Simple school trips … but we sure had fun
School trips have changed since I was a kid. Over Thanksgiving our granddaughter flew with her high school band to California to march in parades at Disneyland and in Hollywood. A business acquaintance told me a few weeks ago his son and his high school band are scheduled to march in New Year’s parades in Florida.
We were delighted, of course, for our granddaughter and her California trip but my, my, my how school trips have changed since I was a kid.
Oh, we had school trips back in those days. (Yes, kids, we even had school buses back then.) None of our trips, however, took us anywhere near California or Florida.

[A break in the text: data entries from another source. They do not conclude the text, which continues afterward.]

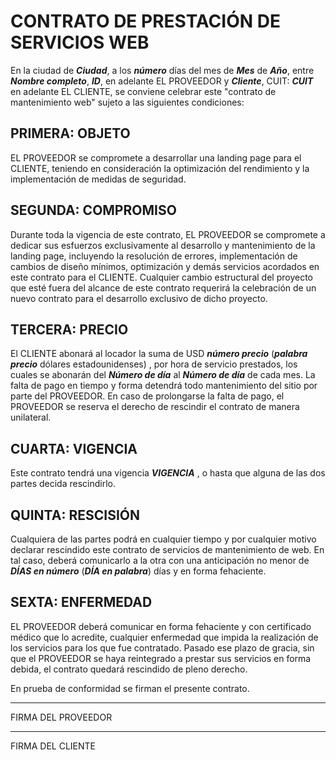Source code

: # CONTRATO DE PRESTACIÓN DE SERVICIOS WEB

En la ciudad de **_Ciudad_**, a los **_número_** días del mes de **_Mes_** de **_Año_**, entre **_Nombre completo_**, **_ID_**, en adelante EL PROVEEDOR y **_Cliente_**, CUIT: **_CUIT_** en adelante EL CLIENTE, se conviene celebrar este "contrato de mantenimiento web" sujeto a las siguientes condiciones:

## PRIMERA: OBJETO
EL PROVEEDOR se compromete a desarrollar una landing page para el CLIENTE, teniendo en consideración la optimización del rendimiento y la implementación de medidas de seguridad.

## SEGUNDA: COMPROMISO
Durante toda la vigencia de este contrato, EL PROVEEDOR se compromete a dedicar sus esfuerzos exclusivamente al desarrollo y mantenimiento de la landing page, incluyendo la resolución de errores, implementación de cambios de diseño mínimos, optimización y demás servicios acordados en este contrato para el CLIENTE. Cualquier cambio estructural del proyecto que esté fuera del alcance de este contrato requerirá la celebración de un nuevo contrato para el desarrollo exclusivo de dicho proyecto.

## TERCERA: PRECIO
El CLIENTE abonará al locador la suma de USD **_número precio_** (**_palabra precio_** dólares estadounidenses) <!-- Ej: USD 10 (diez dólares estadounidences) -->, por hora de servicio prestados, los cuales se abonarán del **_Número de día_** al **_Número de día_** de cada mes. La falta de pago en tiempo y forma detendrá todo mantenimiento del sitio por parte del PROVEEDOR. En caso de prolongarse la falta de pago, el PROVEEDOR se reserva el derecho de rescindir el contrato de manera unilateral.

## CUARTA: VIGENCIA
Este contrato tendrá una vigencia **_VIGENCIA_** <!-- Ej: 30 días, 8 meses, indefinada -->, o hasta que alguna de las dos partes decida rescindirlo.

## QUINTA: RESCISIÓN
Cualquiera de las partes podrá en cualquier tiempo y por cualquier motivo declarar rescindido este contrato de servicios de mantenimiento de web. En tal caso, deberá comunicarlo a la otra con una anticipación no menor de **_DÍAS en número_** (**_DÍA en palabra_**) <!-- 15 (quince) --> días y en forma fehaciente.

## SEXTA: ENFERMEDAD
EL PROVEEDOR deberá comunicar en forma fehaciente y con certificado médico que lo acredite, cualquier enfermedad que impida la realización de los servicios para los que fue contratado. Pasado ese plazo de gracia, sin que el PROVEEDOR se haya reintegrado a prestar sus servicios en forma debida, el contrato quedará rescindido de pleno derecho.

En prueba de conformidad se firman el presente contrato.

---

FIRMA DEL PROVEEDOR

---

FIRMA DEL CLIENTE
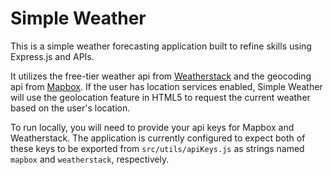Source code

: # Simple Weather

This is a simple weather forecasting application built to refine skills using
Express.js and APIs.

It utilizes the free-tier weather api from
[Weatherstack](https://weatherstack.com/) and the geocoding api from
[Mapbox](https://www.mapbox.com/). If the user has location services enabled,
Simple Weather will use the geolocation feature in HTML5 to request the
current weather based on the user's location.

To run locally, you will need to provide your api keys for Mapbox and
Weatherstack. The application is currently configured to expect both of these
keys to be exported from `src/utils/apiKeys.js` as strings named `mapbox` and
`weatherstack`, respectively.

The first “field trip” I can recall was when our first (or was it second?) grade class walked uptown to tour the office of the local weekly newspaper, the Ellsworth News. For me, the trip may have germinated a career. I wonder what would have happened if we had visited a lawyer’s office?

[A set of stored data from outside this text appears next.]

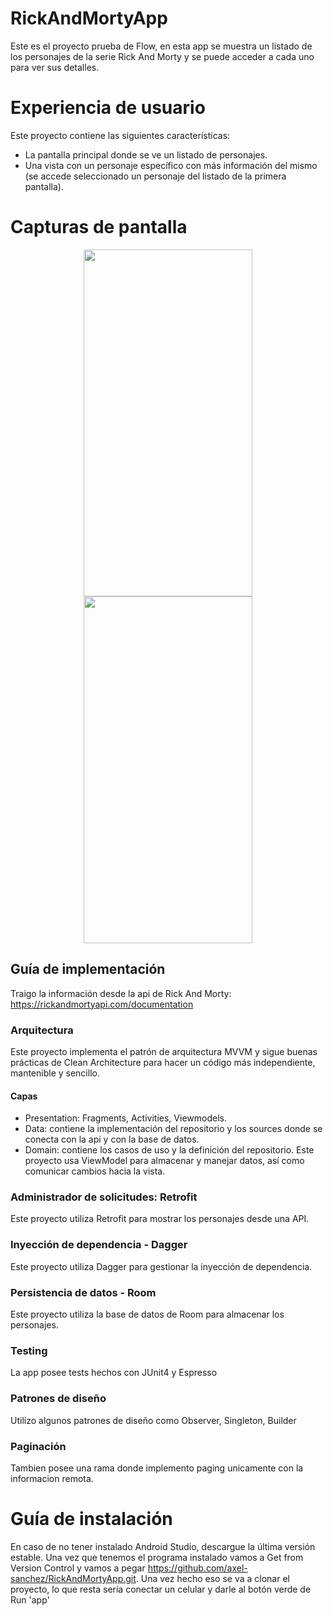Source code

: # RickAndMortyApp
Este es el proyecto prueba de Flow, en esta app se muestra un listado de los personajes de la serie Rick And Morty y se puede acceder a cada uno para ver sus detalles.

# Experiencia de usuario
Este proyecto contiene las siguientes características:

* La pantalla principal donde se ve un listado de personajes.
* Una vista con un personaje específico con más información del mismo (se accede seleccionado un personaje del listado de la primera pantalla).
# Capturas de pantalla

<p align="center">
  <img width="270" height="555" src="https://github.com/user-attachments/assets/eaae0b63-3443-46e8-91d2-337020436a87">
  <img width="270" height="555" src="https://github.com/user-attachments/assets/c63fbdbc-582b-4503-b786-99cd007f8d6d">
  
</p>

## Guía de implementación
Traigo la información desde la api de Rick And Morty: https://rickandmortyapi.com/documentation

### Arquitectura
Este proyecto implementa el patrón de arquitectura MVVM y sigue buenas prácticas de Clean Architecture para hacer un código más independiente, mantenible y sencillo.

#### Capas
* Presentation: Fragments, Activities, Viewmodels.
* Data: contiene la implementación del repositorio y los sources donde se conecta con la api y con la base de datos.
* Domain: contiene los casos de uso y la definición del repositorio.
Este proyecto usa ViewModel para almacenar y manejar datos, así como comunicar cambios hacia la vista.

### Administrador de solicitudes: Retrofit

Este proyecto utiliza Retrofit para mostrar los personajes desde una API.

### Inyección de dependencia - Dagger

Este proyecto utiliza Dagger para gestionar la inyección de dependencia.

### Persistencia de datos - Room

Este proyecto utiliza la base de datos de Room para almacenar los personajes.

### Testing

La app posee tests hechos con JUnit4 y Espresso

### Patrones de diseño

Utilizo algunos patrones de diseño como Observer, Singleton, Builder

### Paginación

Tambien posee una rama donde implemento paging unicamente con la informacion remota.

# Guía de instalación
En caso de no tener instalado Android Studio, descargue la última versión estable. Una vez que tenemos el programa instalado vamos a Get from Version Control y vamos a pegar https://github.com/axel-sanchez/RickAndMortyApp.git. Una vez hecho eso se va a clonar el proyecto, lo que resta sería conectar un celular y darle al botón verde de Run 'app'
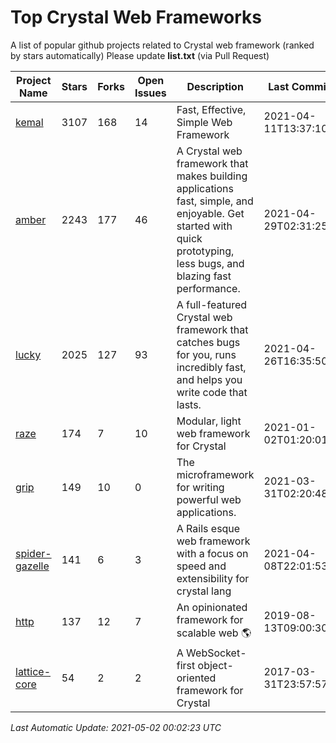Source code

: # Top Crystal Web Frameworks

A list of popular github projects related to Crystal web framework (ranked by stars automatically)
Please update **list.txt** (via Pull Request)

| Project Name | Stars | Forks | Open Issues | Description | Last Commit |
| ------------ | ----- | ----- | ----------- | ----------- | ----------- |
| [kemal](https://github.com/kemalcr/kemal) |3107|168|14|Fast, Effective, Simple Web Framework|2021-04-11T13:37:10Z|
| [amber](https://github.com/amberframework/amber) |2243|177|46|A Crystal web framework that makes building applications fast, simple, and enjoyable. Get started with quick prototyping, less bugs, and blazing fast performance.|2021-04-29T02:31:25Z|
| [lucky](https://github.com/luckyframework/lucky) |2025|127|93|A full-featured Crystal web framework that catches bugs for you, runs incredibly fast, and helps you write code that lasts.|2021-04-26T16:35:50Z|
| [raze](https://github.com/samueleaton/raze) |174|7|10|Modular, light web framework for Crystal|2021-01-02T01:20:01Z|
| [grip](https://github.com/grip-framework/grip) |149|10|0|The microframework for writing powerful web applications.|2021-03-31T02:20:48Z|
| [spider-gazelle](https://github.com/spider-gazelle/spider-gazelle) |141|6|3|A Rails esque web framework with a focus on speed and extensibility for crystal lang|2021-04-08T22:01:53Z|
| [http](https://github.com/onyxframework/http) |137|12|7|An opinionated framework for scalable web 🌎|2019-08-13T09:00:30Z|
| [lattice-core](https://github.com/jasonl99/lattice-core) |54|2|2|A WebSocket-first object-oriented framework for Crystal|2017-03-31T23:57:57Z|

*Last Automatic Update: 2021-05-02 00:02:23 UTC*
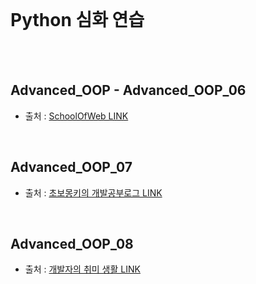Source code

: <br>

# Python 심화 연습 

<br><br>

## Advanced_OOP \- Advanced_OOP_06  

 - 출처 : [SchoolOfWeb LINK](http://schoolofweb.net/blog/posts/파이썬-oop-part-4-클래스-메소드와-스태틱-메소드-class-method-and-static-method/)

<br>

## Advanced_OOP_07

 - 출처 : [초보몽키의 개발공부로그 LINK](https://wayhome25.github.io/cs/2017/04/09/cs-09/)


<br>


## Advanced_OOP_08

 - 출처 : [개발자의 취미 생활 LINK](https://rednooby.tistory.com/55?category=633023)


<br>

A few years later we were living in nearby Jewell when our class took a 20-mile bus ride to Webster City to tour Northwestern Bell’s new facility which brought dial telephones to the county seat. In our part of the county we were still cranking the phone to get “central” so this was major league excitement.
The tour guide showed us the new telephone equipment and let us listen to a headset from which we could hear an operator from New York. For all we kids knew, the operator could have been sitting in a room around the corner but I was impressed.

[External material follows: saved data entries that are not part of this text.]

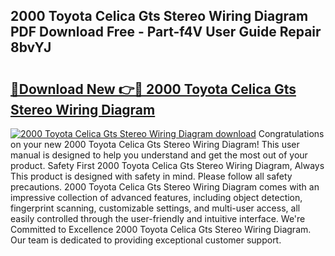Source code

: ## 2000 Toyota Celica Gts Stereo Wiring Diagram PDF Download Free - Part-f4V User Guide Repair 8bvYJ

# <h2><a href="http://dftepx2.blite.top/?on=2000+Toyota+Celica+Gts+Stereo+Wiring+Diagram">🔗Download New 👉🔴 2000 Toyota Celica Gts Stereo Wiring Diagram</a></h2>

[![2000 Toyota Celica Gts Stereo Wiring Diagram download](https://i.imgur.com/lujVjoI.png)](http://dftepx2.blite.top/?on=2000+Toyota+Celica+Gts+Stereo+Wiring+Diagram)
Congratulations on your new 2000 Toyota Celica Gts Stereo Wiring Diagram! This user manual is designed to help you understand and get the most out of your product. Safety First 2000 Toyota Celica Gts Stereo Wiring Diagram, Always This product is designed with safety in mind. Please follow all safety precautions. 2000 Toyota Celica Gts Stereo Wiring Diagram comes with an impressive collection of advanced features, including object detection, fingerprint scanning, customizable settings, and multi-user access, all easily controlled through the user-friendly and intuitive interface. We're Committed to Excellence 2000 Toyota Celica Gts Stereo Wiring Diagram. Our team is dedicated to providing exceptional customer support.
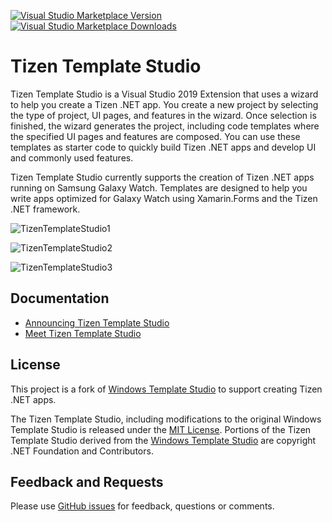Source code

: [![Visual Studio Marketplace Version](https://img.shields.io/visual-studio-marketplace/v/tizen.Tailor?style=flat-square)](https://marketplace.visualstudio.com/items?itemName=tizen.Tailor)
[![Visual Studio Marketplace Downloads](https://img.shields.io/visual-studio-marketplace/d/Tizen.Tailor?style=flat-square)](https://marketplace.visualstudio.com/items?itemName=tizen.Tailor)

# Tizen Template Studio
Tizen Template Studio is a Visual Studio 2019 Extension that uses a wizard to help you create a Tizen .NET app.
You create a new project by selecting the type of project, UI pages, and features in the wizard.
Once selection is finished, the wizard generates the project, including code templates where the specified UI pages and features are composed.
You can use these templates as starter code to quickly build Tizen .NET apps and develop UI and commonly used features.

Tizen Template Studio currently supports the creation of Tizen .NET apps running on Samsung Galaxy Watch.
Templates are designed to help you write apps optimized for Galaxy Watch using Xamarin.Forms and the Tizen .NET framework.

![TizenTemplateStudio1](https://user-images.githubusercontent.com/44826697/83482929-6dcaf780-a4dc-11ea-8cb3-7a6ab4a03750.png)

![TizenTemplateStudio2](https://user-images.githubusercontent.com/44826697/83482944-77545f80-a4dc-11ea-86bf-f1e0be37dafb.png)

![TizenTemplateStudio3](https://user-images.githubusercontent.com/44826697/83482954-7b807d00-a4dc-11ea-94a5-920077dad8b6.png)

## Documentation

- [Announcing Tizen Template Studio](https://developer.samsung.com/tizen/blog/en-us/2020/06/12/announcing-tizen-template-studio)
- [Meet Tizen Template Studio](./docs/overview.md)

## License
This project is a fork of [Windows Template Studio](https://github.com/microsoft/WindowsTemplateStudio) to support creating Tizen .NET apps.

The Tizen Template Studio, including modifications to the original Windows Template Studio is released under the [MIT License](LICENSE.md). Portions of the Tizen Template Studio derived from the [Windows Template Studio](https://github.com/microsoft/WindowsTemplateStudio) are copyright .NET Foundation and Contributors.

## Feedback and Requests
Please use [GitHub issues](https://github.com/Samsung/TizenTemplateStudio/issues) for feedback, questions or comments.
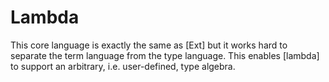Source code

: Lambda
======

This core language is exactly the same as [Ext] but it works hard to separate
the term language from the type language. This enables [lambda] to support an
arbitrary, i.e. user-defined, type algebra.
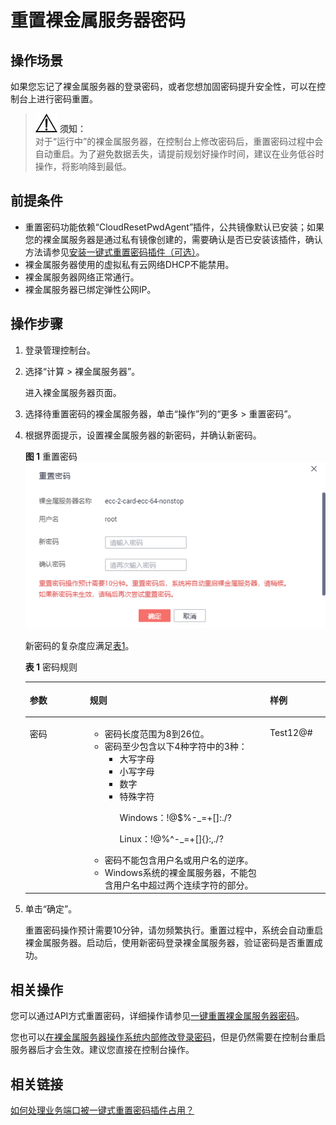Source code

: # 重置裸金属服务器密码<a name="bms_01_0028"></a>

## 操作场景<a name="section5543532941"></a>

如果您忘记了裸金属服务器的登录密码，或者您想加固密码提升安全性，可以在控制台上进行密码重置。

>![](public_sys-resources/icon-notice.gif) **须知：**   
>对于“运行中”的裸金属服务器，在控制台上修改密码后，重置密码过程中会自动重启。为了避免数据丢失，请提前规划好操作时间，建议在业务低谷时操作，将影响降到最低。  

## 前提条件<a name="section779082118321"></a>

-   重置密码功能依赖“CloudResetPwdAgent”插件，公共镜像默认已安装；如果您的裸金属服务器是通过私有镜像创建的，需要确认是否已安装该插件，确认方法请参见[安装一键式重置密码插件（可选）](安装一键式重置密码插件（可选）.md)。
-   裸金属服务器使用的虚拟私有云网络DHCP不能禁用。
-   裸金属服务器网络正常通行。
-   裸金属服务器已绑定弹性公网IP。

## 操作步骤<a name="section73382712354"></a>

1.  登录管理控制台。
2.  选择“计算 \> 裸金属服务器”。

    进入裸金属服务器页面。

3.  选择待重置密码的裸金属服务器，单击“操作”列的“更多 \> 重置密码”。
4.  根据界面提示，设置裸金属服务器的新密码，并确认新密码。

    **图 1**  重置密码<a name="fig083717228564"></a>  
    ![](figures/重置密码.png "重置密码")

    新密码的复杂度应满足[表1](#table163171093713)。

    **表 1**  密码规则

    <a name="table163171093713"></a>
    <table><thead align="left"><tr id="row1664810153712"><th class="cellrowborder" valign="top" width="20%" id="mcps1.2.4.1.1"><p id="p26481073710"><a name="p26481073710"></a><a name="p26481073710"></a>参数</p>
    </th>
    <th class="cellrowborder" valign="top" width="60%" id="mcps1.2.4.1.2"><p id="p116414102373"><a name="p116414102373"></a><a name="p116414102373"></a>规则</p>
    </th>
    <th class="cellrowborder" valign="top" width="20%" id="mcps1.2.4.1.3"><p id="p18661810193714"><a name="p18661810193714"></a><a name="p18661810193714"></a>样例</p>
    </th>
    </tr>
    </thead>
    <tbody><tr id="row136951083710"><td class="cellrowborder" valign="top" width="20%" headers="mcps1.2.4.1.1 "><p id="p16917104372"><a name="p16917104372"></a><a name="p16917104372"></a>密码</p>
    </td>
    <td class="cellrowborder" valign="top" width="60%" headers="mcps1.2.4.1.2 "><a name="ul1674101033711"></a><a name="ul1674101033711"></a><ul id="ul1674101033711"><li>密码长度范围为8到26位。</li><li>密码至少包含以下4种字符中的3种：<a name="ul1480810153719"></a><a name="ul1480810153719"></a><ul id="ul1480810153719"><li>大写字母</li><li>小写字母</li><li>数字</li><li>特殊字符<p id="p36132033104518"><a name="p36132033104518"></a><a name="p36132033104518"></a>Windows：!@$%-_=+[]:./?</p>
    <p id="p39281855164312"><a name="p39281855164312"></a><a name="p39281855164312"></a>Linux：!@%^-_=+[]{}:,./?</p>
    </li></ul>
    </li><li>密码不能包含用户名或用户名的逆序。</li><li>Windows系统的裸金属服务器，不能包含用户名中超过两个连续字符的部分。</li></ul>
    </td>
    <td class="cellrowborder" valign="top" width="20%" headers="mcps1.2.4.1.3 "><p id="p198731015378"><a name="p198731015378"></a><a name="p198731015378"></a>Test12@#</p>
    </td>
    </tr>
    </tbody>
    </table>

5.  单击“确定”。

    重置密码操作预计需要10分钟，请勿频繁执行。重置过程中，系统会自动重启裸金属服务器。启动后，使用新密码登录裸金属服务器，验证密码是否重置成功。


## 相关操作<a name="section43431158112911"></a>

您可以通过API方式重置密码，详细操作请参见[一键重置裸金属服务器密码](https://support.huaweicloud.com/api-bms/bms_api_0636.html)。

您也可以[在裸金属服务器操作系统内部修改登录密码](https://support.huaweicloud.com/bms_faq/bms_faq_0068.html)，但是仍然需要在控制台重启服务器后才会生效。建议您直接在控制台操作。

## 相关链接<a name="section1940452212158"></a>

[如何处理业务端口被一键式重置密码插件占用？](https://support.huaweicloud.com/bms_faq/bms_faq_0055.html)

One of those years our class took a walking trip to Montgomery Memorial Library in Jewell. The most memorable part of that trip for me was browsing through the library’s bound volumes of past issues of the Jewell Record, the town’s weekly newspaper at the time.
Somewhere in that time period, a couple of busloads of us kids were taken to the Shrine Circus at Veterans’ Auditorium in Des Moines. At the time I thought Vets had to be the biggest building in the world. It’s amazing how much it has shrunk over the years.
Junior high days at Kamrar school didn’t provide any field trips though I do recall a couple occasions when a school bus took us to Webster City for an evening of roller skating at the Olympic Roller Rink. One time I arrived late — just as the bus was about to leave — and the only open seat was next to a girl.
Don’t misunderstand; I liked girls. It’s just that at that point in my life I wasn’t ready to sit next to one on a school bus. I nearly turned around and went back home but had so looked forward to roller skating I figured I could endure a 10-mile ride seated next to a girl. My seatmate didn’t seem any more excited about the situation than I.
In high school there were the usual bus trips to athletic events and other contests but only a few field trips. Our sociology class took a trip to Eldora to tour the State Training School for boys. We got the sanitized tour of the place but that was enough for me. If I had been harboring any thoughts of crime they certainly were wiped out by that trip.
One spring our high school art class spent the day in Cedar Falls attending an art fair at what was then known as the State College of Iowa. Students and instructors from the college conducted classes and workshops for the benefit of the visiting high school art students. The farm-boy rumor mill learned that nude female models were used in one of the drawing classes. My buddies and I showed up early for that session but, alas, the model was wearing a leotard.
Finally, in my senior year, our school newspaper advisor took several members of the staff to an Iowa High School Press Association seminar at Drake University in Des Moines. The highlight of my day was sitting in on a session led by Jack Shelley who I still consider central Iowa’s all-time best broadcast journalist.
Our school trips in the ’50s and ’60s pale in comparison to our granddaughter’s California experience but, boy, did we have fun. Despite sitting next to a girl on the bus!